Y aquí se acaba el cuento.
—SHAKESPEARE. Como gustéis, II, VII.
El ser humano es el animal que cuenta historias, según nos informa la tradición. Pero esta, pensamos, es solo la mitad del asunto. La otra mitad es tanto o más importante que la primera: a saber, el ser humano es el animal que cree las historias que le cuentan. Es cuestión, pensamos, de simetría. Si nuestra naturaleza hubiese sido diseñada de tal manera de descreer de cualquier narrativa que pretenda acceder a la mente, las historias sencillamente no existirían. Para nosotros es difícil concebir algo así, aunque para efectos prácticos formulamos enunciados con la finalidad de que sean oidos y, lo fundamental, creídos.
El lenguaje no es materia de nuestro trabajo, pero aun así podemos especular acerca de él para avanzar en lo que sí nos ocupa.

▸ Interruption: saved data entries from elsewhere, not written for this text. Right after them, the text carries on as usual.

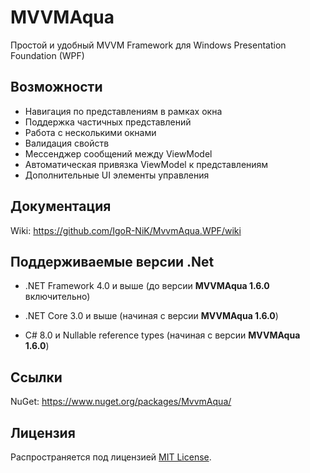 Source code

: # MVVMAqua
Простой и удобный MVVM Framework для Windows Presentation Foundation (WPF)


## Возможности

* Навигация по представлениям в рамках окна
* Поддержка частичных представлений
* Работа с несколькими окнами
* Валидация свойств
* Мессенджер сообщений между ViewModel
* Автоматическая привязка ViewModel к представлениям
* Дополнительные UI элементы управления 


## Документация

Wiki: https://github.com/IgoR-NiK/MvvmAqua.WPF/wiki


## Поддерживаемые версии .Net

* .NET Framework 4.0 и выше (до версии **MVVMAqua 1.6.0** включительно)
* .NET Core 3.0 и выше (начиная с версии **MVVMAqua 1.6.0**)

* С# 8.0 и Nullable reference types (начиная с версии **MVVMAqua 1.6.0**)


## Ссылки

NuGet: https://www.nuget.org/packages/MvvmAqua/


## Лицензия

Распространяется под лицензией [MIT License](https://github.com/IgoR-NiK/MVVMAqua/blob/master/LICENSE).
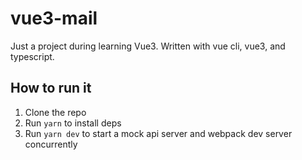 # vue3-mail

Just a project during learning Vue3. Written with vue cli, vue3, and typescript.

## How to run it

1. Clone the repo
2. Run `yarn` to install deps
3. Run `yarn dev` to start a mock api server and webpack dev server concurrently
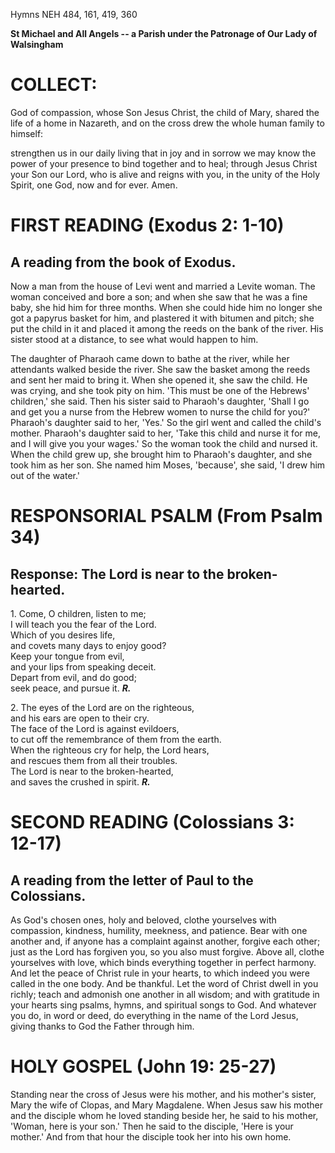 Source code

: Hymns NEH 484, 161, 419, 360

**St Michael and All Angels -- a Parish under the Patronage of Our Lady
of Walsingham**

# COLLECT:

God of compassion, whose Son Jesus Christ, the child of Mary, shared
the life of a home in Nazareth, and on the cross drew the whole human
family to himself:

strengthen us in our daily living that in joy and in sorrow we may know
the power of your presence to bind together and to heal; through Jesus
Christ your Son our Lord, who is alive and reigns with you, in the unity
of the Holy Spirit, one God, now and for ever. Amen.

# FIRST READING (Exodus 2: 1-10)

## A reading from the book of Exodus.

Now a man from the house of Levi went and married a Levite woman. The
woman conceived and bore a son; and when she saw that he was a fine
baby, she hid him for three months. When she could hide him no longer
she got a papyrus basket for him, and plastered it with bitumen and
pitch; she put the child in it and placed it among the reeds on the bank
of the river. His sister stood at a distance, to see what would happen
to him.

The daughter of Pharaoh came down to bathe at the river, while her
attendants walked beside the river. She saw the basket among the reeds
and sent her maid to bring it. When she opened it, she saw the child. He
was crying, and she took pity on him. 'This must be one of the Hebrews'
children,' she said. Then his sister said to Pharaoh's daughter, 'Shall
I go and get you a nurse from the Hebrew women to nurse the child for
you?' Pharaoh's daughter said to her, 'Yes.' So the girl went and called
the child's mother. Pharaoh's daughter said to her, 'Take this child and
nurse it for me, and I will give you your wages.' So the woman took the
child and nursed it. When the child grew up, she brought him to
Pharaoh's daughter, and she took him as her son. She named him
Moses, 'because', she said, 'I drew him out of the water.'

# RESPONSORIAL PSALM (From Psalm 34)

## Response: The Lord is near to the broken-hearted.

1\. Come, O children, listen to me;\
   I will teach you the fear of the Lord.\
Which of you desires life,\
   and covets many days to enjoy good?\
Keep your tongue from evil,\
   and your lips from speaking deceit.\
Depart from evil, and do good;\
   seek peace, and pursue it. ***R.***

2\. The eyes of the Lord are on the righteous,\
   and his ears are open to their cry.\
The face of the Lord is against evildoers,\
   to cut off the remembrance of them from the earth.\
When the righteous cry for help, the Lord hears,\
   and rescues them from all their troubles.\
The Lord is near to the broken-hearted,\
   and saves the crushed in spirit.  ***R.***

# SECOND READING (Colossians 3: 12-17)

## A reading from the letter of Paul to the Colossians.

As God's chosen ones, holy and beloved, clothe yourselves with
compassion, kindness, humility, meekness, and patience. Bear with one
another and, if anyone has a complaint against another, forgive each
other; just as the Lord has forgiven you, so you also must
forgive. Above all, clothe yourselves with love, which binds everything
together in perfect harmony. And let the peace of Christ rule in your
hearts, to which indeed you were called in the one body. And be
thankful. Let the word of Christ dwell in you richly; teach and admonish
one another in all wisdom; and with gratitude in your hearts sing
psalms, hymns, and spiritual songs to God. And whatever you do, in word
or deed, do everything in the name of the Lord Jesus, giving thanks to
God the Father through him.

# HOLY GOSPEL (John 19: 25-27)

Standing near the cross of Jesus were his mother, and his mother's
sister, Mary the wife of Clopas, and Mary Magdalene. When Jesus saw his
mother and the disciple whom he loved standing beside her, he said to
his mother, 'Woman, here is your son.' Then he said to the disciple,
'Here is your mother.' And from that hour the disciple took her into his
own home.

Piense por un momento nuestro lector en un diálogo tan simple como el siguiente:
HOMBRE—. Vi al oso subir por la ladera y meterse en la caverna.
MUJER—. Cuándo.
HOMBRE—. Hace un momento. Lo que me tomó verlo y bajar hasta aquí.
MUJER—. ¿Crees que siga allí?
HOMBRE—. Espero que sí porque si no está allí, podría estar aquí, muy cerca de nosotros.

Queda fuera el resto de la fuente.